● **About this exercise**: Reproduce every record below word for word and include no pictures.
········
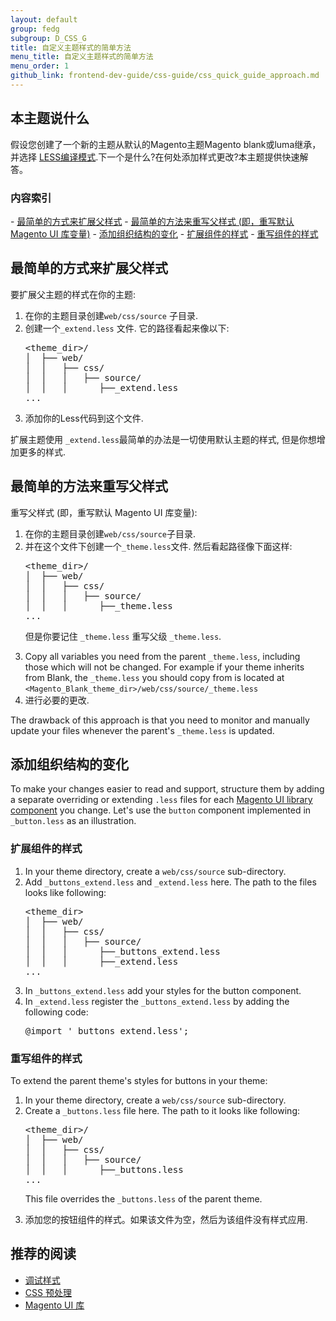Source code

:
 ```yaml
---
layout: default
group: fedg
subgroup: D_CSS_G
title: 自定义主题样式的简单方法
menu_title: 自定义主题样式的简单方法
menu_order: 1
github_link: frontend-dev-guide/css-guide/css_quick_guide_approach.md
---
```

<h2>本主题说什么</h2>
假设您创建了一个新的主题从默认的Magento主题Magento blank或luma继承，并选择 <a href="{{site.gdeurl}}frontend-dev-guide/css-guide/css_quick_guide_mode.html">LESS编译模式</a>.下一个是什么?在何处添加样式更改?本主题提供快速解答。

<h3>内容索引</h3>
- <a href="#simple_extend">最简单的方式来扩展父样式</a> 
- <a href="#simple_override">最简单的方法来重写父样式 (即，重写默认 Magento UI 库变量)</a>
- <a href="#structured_changes">添加组织结构的变化</a>
	- <a href="#structured_extend">扩展组件的样式</a>
	- <a href="structured_override">重写组件的样式</a>


<h2 id="simple_extend">最简单的方式来扩展父样式</h2> 

要扩展父主题的样式在你的主题:
<ol>
<li>在你的主题目录创建<code>web/css/source</code> 子目录. </li>
<li>创建一个<code>_extend.less</code> 文件. 它的路径看起来像以下: 

<pre>
&lt;theme_dir&gt;/
│&nbsp;&nbsp;├──&nbsp;web/
│&nbsp;&nbsp;│&nbsp;&nbsp;&nbsp;├──&nbsp;css/
│&nbsp;&nbsp;│&nbsp;&nbsp;&nbsp;│&nbsp;&nbsp;&nbsp;├──&nbsp;source/
│&nbsp;&nbsp;│&nbsp;&nbsp;&nbsp;│&nbsp;&nbsp;&nbsp;&nbsp;&nbsp;&nbsp;├──_extend.less
...
</pre>
</li>
<li>添加你的Less代码到这个文件.</li>
</ol>

扩展主题使用 <code>_extend.less</code>最简单的办法是一切使用默认主题的样式, 但是你想增加更多的样式.

<h2 id="simple_override">最简单的方法来重写父样式</h2>

重写父样式 (即，重写默认 Magento UI 库变量):
<ol>
<li>在你的主题目录创建<code>web/css/source</code>子目录. </li>
<li>并在这个文件下创建一个<code>_theme.less</code>文件. 然后看起路径像下面这样:

<pre>
&lt;theme_dir&gt;/
│&nbsp;&nbsp;├──&nbsp;web/
│&nbsp;&nbsp;│&nbsp;&nbsp;&nbsp;├──&nbsp;css/
│&nbsp;&nbsp;│&nbsp;&nbsp;&nbsp;│&nbsp;&nbsp;&nbsp;├──&nbsp;source/
│&nbsp;&nbsp;│&nbsp;&nbsp;&nbsp;│&nbsp;&nbsp;&nbsp;&nbsp;&nbsp;&nbsp;├──_theme.less
...
</pre>
</li>

但是你要记住 <code>_theme.less</code> 重写父级 <code>_theme.less</code>. 

<li>Copy all variables you need from the parent <code>_theme.less</code>, including those which will not be changed. For example if your theme inherits from Blank, the <code>_theme.less</code> you should copy from is located at <code>&lt;Magento_Blank_theme_dir&gt;/web/css/source/_theme.less</code></li>
<li>进行必要的更改.</li>
</ol>

The drawback of this approach is that you need to monitor and manually update your files whenever the parent's <code>_theme.less</code> is updated.

<h2 id="structured_changes">添加组织结构的变化</h2>

To make your changes easier to read and support, structure them by adding a separate overriding or extending <code>.less</code> files for each <a href="{{site.gdeurl}}frontend-dev-guide/css-topics/theme-ui-lib.html#library_elements" target="_blank">Magento UI library component</a> you change. Let's use the <code>button</code> component implemented in <code>_button.less</code> as an illustration.

<h3 id="structured_extend">扩展组件的样式</h3>
<ol>
<li>In your theme directory, create a <code>web/css/source</code> sub-directory. </li>
<li>Add <code>_buttons_extend.less</code> and <code>_extend.less</code> here. The path to the files looks like following: 

<pre>
&lt;theme_dir&gt;
│&nbsp;&nbsp;├──&nbsp;web/
│&nbsp;&nbsp;│&nbsp;&nbsp;&nbsp;├──&nbsp;css/
│&nbsp;&nbsp;│&nbsp;&nbsp;&nbsp;│&nbsp;&nbsp;&nbsp;├──&nbsp;source/
│&nbsp;&nbsp;│&nbsp;&nbsp;&nbsp;│&nbsp;&nbsp;&nbsp;&nbsp;&nbsp;&nbsp;├──_buttons_extend.less
│&nbsp;&nbsp;│&nbsp;&nbsp;&nbsp;│&nbsp;&nbsp;&nbsp;&nbsp;&nbsp;&nbsp;├──_extend.less
...
</pre>
</li>
<li>In <code>_buttons_extend.less</code> add your styles for the button component.</li>
<li>
In <code>_extend.less</code> register the <code>_buttons_extend.less</code> by adding the following code: 
<pre>
@import '_buttons_extend.less'; 
</pre>
</li>
</ol>

<h3 id="structured_override">重写组件的样式</h3>
To extend the parent theme's styles for buttons in your theme:
<ol>
<li>In your theme directory, create a <code>web/css/source</code> sub-directory. </li>
<li>Create a <code>_buttons.less</code> file here. The path to it looks like following: 

<pre>
&lt;theme_dir&gt;/
│&nbsp;&nbsp;├──&nbsp;web/
│&nbsp;&nbsp;│&nbsp;&nbsp;&nbsp;├──&nbsp;css/
│&nbsp;&nbsp;│&nbsp;&nbsp;&nbsp;│&nbsp;&nbsp;&nbsp;├──&nbsp;source/
│&nbsp;&nbsp;│&nbsp;&nbsp;&nbsp;│&nbsp;&nbsp;&nbsp;&nbsp;&nbsp;&nbsp;├──_buttons.less
...
</pre>
This file overrides the <code>_buttons.less</code> of the parent theme.
</li>

<li>添加您的按钮组件的样式。如果该文件为空，然后为该组件没有样式应用.</li>
</ol>

<h2>推荐的阅读</h2>
<ul>
<li><a href="{{site.gdeurl}}frontend-dev-guide/css-topics/css_debug.html" target="_blank">调试样式</a></li>
<li><a href="{{site.gdeurl}}frontend-dev-guide/css-topics/css-preprocess.html" target="_blank">CSS 预处理</a></li>
<li><a href="{{site.gdeurl}}frontend-dev-guide/css-topics/theme-ui-lib.html" target="_blank">Magento UI 库</a></li>
</ul>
········
● **Answer box**:
Source code

:
 ```yaml
---
layout: default
group: fedg
subgroup: D_CSS_G
title: 自定义主题样式的简单方法
menu_title: 自定义主题样式的简单方法
menu_order: 1
github_link: frontend-dev-guide/css-guide/css_quick_guide_approach.md
---
```

<h2>本主题说什么</h2>
假设您创建了一个新的主题从默认的Magento主题Magento blank或luma继承，并选择 <a href="{{site.gdeurl}}frontend-dev-guide/css-guide/css_quick_guide_mode.html">LESS编译模式</a>.下一个是什么?在何处添加样式更改?本主题提供快速解答。

<h3>内容索引</h3>
- <a href="#simple_extend">最简单的方式来扩展父样式</a> 
- <a href="#simple_override">最简单的方法来重写父样式 (即，重写默认 Magento UI 库变量)</a>
- <a href="#structured_changes">添加组织结构的变化</a>
	- <a href="#structured_extend">扩展组件的样式</a>
	- <a href="structured_override">重写组件的样式</a>


<h2 id="simple_extend">最简单的方式来扩展父样式</h2> 

要扩展父主题的样式在你的主题:
<ol>
<li>在你的主题目录创建<code>web/css/source</code> 子目录. </li>
<li>创建一个<code>_extend.less</code> 文件. 它的路径看起来像以下: 

<pre>
&lt;theme_dir&gt;/
│&nbsp;&nbsp;├──&nbsp;web/
│&nbsp;&nbsp;│&nbsp;&nbsp;&nbsp;├──&nbsp;css/
│&nbsp;&nbsp;│&nbsp;&nbsp;&nbsp;│&nbsp;&nbsp;&nbsp;├──&nbsp;source/
│&nbsp;&nbsp;│&nbsp;&nbsp;&nbsp;│&nbsp;&nbsp;&nbsp;&nbsp;&nbsp;&nbsp;├──_extend.less
...
</pre>
</li>
<li>添加你的Less代码到这个文件.</li>
</ol>

扩展主题使用 <code>_extend.less</code>最简单的办法是一切使用默认主题的样式, 但是你想增加更多的样式.

<h2 id="simple_override">最简单的方法来重写父样式</h2>

重写父样式 (即，重写默认 Magento UI 库变量):
<ol>
<li>在你的主题目录创建<code>web/css/source</code>子目录. </li>
<li>并在这个文件下创建一个<code>_theme.less</code>文件. 然后看起路径像下面这样:

<pre>
&lt;theme_dir&gt;/
│&nbsp;&nbsp;├──&nbsp;web/
│&nbsp;&nbsp;│&nbsp;&nbsp;&nbsp;├──&nbsp;css/
│&nbsp;&nbsp;│&nbsp;&nbsp;&nbsp;│&nbsp;&nbsp;&nbsp;├──&nbsp;source/
│&nbsp;&nbsp;│&nbsp;&nbsp;&nbsp;│&nbsp;&nbsp;&nbsp;&nbsp;&nbsp;&nbsp;├──_theme.less
...
</pre>
</li>

但是你要记住 <code>_theme.less</code> 重写父级 <code>_theme.less</code>. 

<li>Copy all variables you need from the parent <code>_theme.less</code>, including those which will not be changed. For example if your theme inherits from Blank, the <code>_theme.less</code> you should copy from is located at <code>&lt;Magento_Blank_theme_dir&gt;/web/css/source/_theme.less</code></li>
<li>进行必要的更改.</li>
</ol>

The drawback of this approach is that you need to monitor and manually update your files whenever the parent's <code>_theme.less</code> is updated.

<h2 id="structured_changes">添加组织结构的变化</h2>

To make your changes easier to read and support, structure them by adding a separate overriding or extending <code>.less</code> files for each <a href="{{site.gdeurl}}frontend-dev-guide/css-topics/theme-ui-lib.html#library_elements" target="_blank">Magento UI library component</a> you change. Let's use the <code>button</code> component implemented in <code>_button.less</code> as an illustration.

<h3 id="structured_extend">扩展组件的样式</h3>
<ol>
<li>In your theme directory, create a <code>web/css/source</code> sub-directory. </li>
<li>Add <code>_buttons_extend.less</code> and <code>_extend.less</code> here. The path to the files looks like following: 

<pre>
&lt;theme_dir&gt;
│&nbsp;&nbsp;├──&nbsp;web/
│&nbsp;&nbsp;│&nbsp;&nbsp;&nbsp;├──&nbsp;css/
│&nbsp;&nbsp;│&nbsp;&nbsp;&nbsp;│&nbsp;&nbsp;&nbsp;├──&nbsp;source/
│&nbsp;&nbsp;│&nbsp;&nbsp;&nbsp;│&nbsp;&nbsp;&nbsp;&nbsp;&nbsp;&nbsp;├──_buttons_extend.less
│&nbsp;&nbsp;│&nbsp;&nbsp;&nbsp;│&nbsp;&nbsp;&nbsp;&nbsp;&nbsp;&nbsp;├──_extend.less
...
</pre>
</li>
<li>In <code>_buttons_extend.less</code> add your styles for the button component.</li>
<li>
In <code>_extend.less</code> register the <code>_buttons_extend.less</code> by adding the following code: 
<pre>
@import '_buttons_extend.less'; 
</pre>
</li>
</ol>

<h3 id="structured_override">重写组件的样式</h3>
To extend the parent theme's styles for buttons in your theme:
<ol>
<li>In your theme directory, create a <code>web/css/source</code> sub-directory. </li>
<li>Create a <code>_buttons.less</code> file here. The path to it looks like following: 

<pre>
&lt;theme_dir&gt;/
│&nbsp;&nbsp;├──&nbsp;web/
│&nbsp;&nbsp;│&nbsp;&nbsp;&nbsp;├──&nbsp;css/
│&nbsp;&nbsp;│&nbsp;&nbsp;&nbsp;│&nbsp;&nbsp;&nbsp;├──&nbsp;source/
│&nbsp;&nbsp;│&nbsp;&nbsp;&nbsp;│&nbsp;&nbsp;&nbsp;&nbsp;&nbsp;&nbsp;├──_buttons.less
...
</pre>
This file overrides the <code>_buttons.less</code> of the parent theme.
</li>

<li>添加您的按钮组件的样式。如果该文件为空，然后为该组件没有样式应用.</li>
</ol>

<h2>推荐的阅读</h2>
<ul>
<li><a href="{{site.gdeurl}}frontend-dev-guide/css-topics/css_debug.html" target="_blank">调试样式</a></li>
<li><a href="{{site.gdeurl}}frontend-dev-guide/css-topics/css-preprocess.html" target="_blank">CSS 预处理</a></li>
<li><a href="{{site.gdeurl}}frontend-dev-guide/css-topics/theme-ui-lib.html" target="_blank">Magento UI 库</a></li>
</ul>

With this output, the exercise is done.